Anche i giovani li ho sentiti parlare. Per essi era la prima volta. Essi non sapevano che «il momento» potesse bussare di notte. Ma si domandavano lo stesso in maniera ossessiva, sempre la stessa domanda: «Le hai sentite tu le scosse?». E poi raccontavano come le avevano sentite, quante volte le avevano sentite, come avevano reagito. Ma tutti chiedevano: «Le hai sentite?». Tutti dalle zone del terremoto fino a Roma. «Le hai sentite?».

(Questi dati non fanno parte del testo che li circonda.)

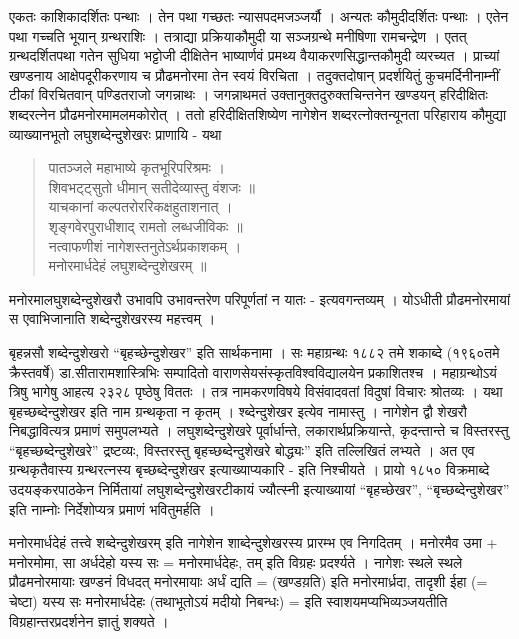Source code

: एकतः काशिकादर्शितः पन्थाः । तेन पथा गच्छतः न्यासपदमजञ्जर्यौ । अन्यतः कौमुदीदर्शितः पन्थाः । एतेन पथा गच्चति भूयान् ग्रन्थराशिः । तत्राद्या प्रक्रियाकौमुदी या सञ्जग्रन्थे मनीषिणा रामचन्द्रेण । एतत् ग्रन्थदर्शितपथा गतेन सुधिया भट्टोजी दीक्षितेन भाष्यार्णवं प्रमथ्य वैयाकरणसिद्धान्तकौमुदी व्यरच्यत । प्राच्यां खण्डनाय आक्षेपदूरीकरणाय च प्रौढमनोरमा तेन स्वयं विरचिता । तदुक्तदोषान् प्रदर्शयितुं कुचमर्दिनीनाम्नीं टीकां विरचितवान् पण्डितराजो जगन्नाथः । जगन्नाथमतं उक्तानुक्तदुरुक्तचिन्तनेन खण्डयन् हरिदीक्षितः शब्दरत्नेन प्रौढमनोरमामलमकोरोत् । ततो हरिदीक्षितशिष्येण नागेशेन शब्दरत्नोक्तन्यूनता परिहाराय कौमुद्या व्याख्यानभूतो लघुशब्देन्दुशेखरः प्राणायि - यथा 

\begin{verse}
पातञ्जले महाभाष्ये कृतभूरिपरिश्रमः ।\\
शिवभट्ट्सुतो धीमान् सतीदेव्यास्तु वंशजः ॥\\
याचकानां कल्पतरोररिकक्षहुताशनात् ।\\
शृङ्गवेरपुराधीशाद् रामतो लब्धजीविकः ॥\\
नत्वाफणीशं नागेशस्तनुतेऽर्थप्रकाशकम् ।\\
मनोरमार्धदेहं लघुशब्देन्दुशेखरम् ॥
\end{verse}

मनोरमालघुशब्देन्दुशेखरौ उभावपि उभावन्तरेण परिपूर्णतां न यातः - इत्यवगन्तव्यम् । योऽधीती प्रौढमनोरमायां स एवाभिजानाति शब्देन्दुशेखरस्य महत्त्वम् ।

बृहन्नसौ शब्देन्दुशेखरो “बृहच्छेन्दुशेखर” इति सार्थकनामा । सः महाग्रन्थः १८८२ तमे शकाब्दे (१९६०तमे क्रैस्तवर्षे) डा.सीतारामशास्त्रिभिः सम्पादितो वाराणसेयसंस्कृतविश्वविद्यालयेन प्रकाशितश्च । महाग्रन्थोऽयं त्रिषु भागेषु आहत्य २३२८ पृष्ठेषु विततः । तत्र नामकरणविषये विसंवादवतां विदुषां विचारः श्रोतव्यः । यथा बृहच्छब्देन्दुशेखर इति नाम ग्रन्थकृता न कृतम् । श्ब्देन्दुशेखर इत्येव नामास्तु । नागेशेन द्वौ शेखरौ निबद्धावित्यत्र प्रमाणं समुपलभ्यते । लघुशब्देन्दुशेखरे पूर्वार्धान्ते, लकारार्थप्रक्रियान्ते, कृदन्तान्ते च विस्तरस्तु “बृहच्छब्देन्दुशेखरे” द्रष्टव्यः, विस्तरस्तु बृहच्छब्देन्दुशेखरे बोद्ध्यः” इति तल्लिखितं लभ्यते । अत एव ग्रन्थकृतैवास्य ग्रन्थरत्नस्य बृच्छब्देन्दुशेखर इत्याख्याप्यकारि - इति निश्चीयते । प्रायो १८५० विक्रमाब्दे उदयङ्करपाठकेन निर्मितायां लघुशब्देन्दुशेखरटीकायं ज्यौत्स्नी इत्याख्यायां “बृहच्छेखर”, “बृच्छब्देन्दुशेखर” इति नाम्नोः निर्देशोप्यत्र प्रमाणं भवितुमर्हति ।

मनोरमार्धदेहं तत्त्वे शब्देन्दुशेखरम् इति नागेशेन शाब्देन्दुशेखरस्य प्रारम्भ एव निगदितम् । मनोरमैव उमा + मनोरमोमा, सा अर्धदेहो यस्य सः = मनोरमार्धदेहः, तम् इति विग्रहः प्रदर्श्यते । नागेशः स्थले स्थले प्रौढमनोरमायाः खण्डनं विधदत् मनोरमायाः अर्धं द्यति = (खण्डय़ति) इति मनोरमार्ध्रदा, तादृशी ईहा (= चेष्टा) यस्य सः मनोरमार्धदेहः (तथाभूतोऽयं मदीयो निबन्धः) = इति स्वाशयमप्यभिव्यञ्जयतीति विग्रहान्तरप्रदर्शनेन ज्ञातुं शक्यते ।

Quasi a scoprire tutti insieme la povertà dell’uomo, la sua fragilità, «il momento » che bussa, senza che tu sappia quando. «Le hai sentite?». Perché tutti le avevano sentite.

Quello che i vecchi affermavano a partire dalla loro lunga esperienza, i giovani lo dichiaravano con le loro domande recenti, appena nate. I vecchi non si dicevano  l’un l’altro: «Le hai sentite?». I giovani non si dicevano l’un l’altro: «Cosa potevano fare, poveretti?».

Ma tutti dicevano e dicevamo la povertà dell’uomo, dell’uomo fatto di terra e cenere, dell’uomo creatura, dell’uomo debole e fragile. Tutti parlavamo della povertà dell’essere uomo, impotente, da solo.